Gender Related Social Groups

Every Hmong identifies with the xeem, exogamous patrilineal clan, of his or her father. (The French colonial administration used xeem names as surnames.) A xeem is a large descent category rather than a social group. The number of xeem distinctions has varied over time, but at least 18 are recognized in the United States. Hmong who are related through males to a common historical ancestor or who practice the same rituals as part of their patrimony consider themselves ib caj ces, that is, of "one root and trunk." A caj ces could be technically called a lineage. Families headed by males of the same caj ces frequently form a durable alliance and refer to themselves simply as a pawg/pab neeg or "group." They constitute a localized sublineage.

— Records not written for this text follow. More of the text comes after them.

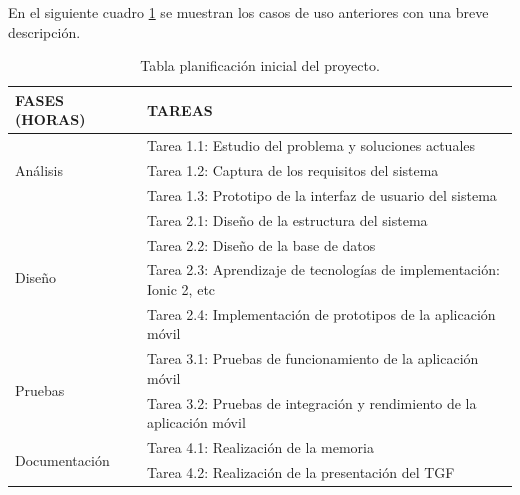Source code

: \medskip
En el siguiente cuadro \ref{planificacion-inicial} se muestran los casos de uso anteriores con una breve descripción.
\begin{table}
    \begin{tabular}{|lp{12cm}|}
        \hline
        FASES (HORAS) & TAREAS \\ \hline

        \multirow{3}{*}{Análisis}
        \multirow{3}{*}{(70)}
        & Tarea 1.1: Estudio del problema y soluciones actuales \\
        & Tarea 1.2: Captura de los requisitos del sistema \\
        & Tarea 1.3: Prototipo de la interfaz de usuario del sistema \\ \hline

        \multirow{4}{*}{Diseño}
        \multirow{4}{*}{(160)}
        & Tarea 2.1: Diseño de la estructura del sistema \\
        & Tarea 2.2: Diseño de la base de datos \\
        & Tarea 2.3: Aprendizaje de tecnologías de implementación: Ionic 2, etc \\
        & Tarea 2.4: Implementación de prototipos de la aplicación móvil \\ \hline

        \multirow{2}{*}{Pruebas}
        \multirow{2}{*}{(30)}
        & Tarea 3.1: Pruebas de funcionamiento de la aplicación móvil \\
        & Tarea 3.2: Pruebas de integración y rendimiento de la aplicación móvil \\ \hline

        \multirow{2}{*}{Documentación}
        \multirow{2}{*}{(40)}
        & Tarea 4.1: Realización de la memoria \\
        & Tarea 4.2: Realización de la presentación del TGF \\ \hline
    \end{tabular}

    \caption{Tabla planificación inicial del proyecto.}\label{planificacion-inicial}
\end{table}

The most influential members tend to be males belonging to a tsev neeg, a family or "household," headed by a particularly capable leader. This male elder functions as the primary spokesperson for the entire group and mediates disputes. He is "one who guides" or "one who puts out fires." Non-Hmong Americans often refer to all of these kinship structures, from xeem to tsev neeg, as "clans," and mistakenly assume that the pawg neeg leader exerts authoritarian control over all members. Patrilineal relatives refer to themselves collectively as kwv tij, "younger/older brothers." When a woman marries, she retains her xeem identity while following the cultural norms and practices of her husband's family. Her children are of the father's xeem and belong to his kwv tij (see Dunnigan [1982] and Leepreecha [2001] for more on Hmong kinship).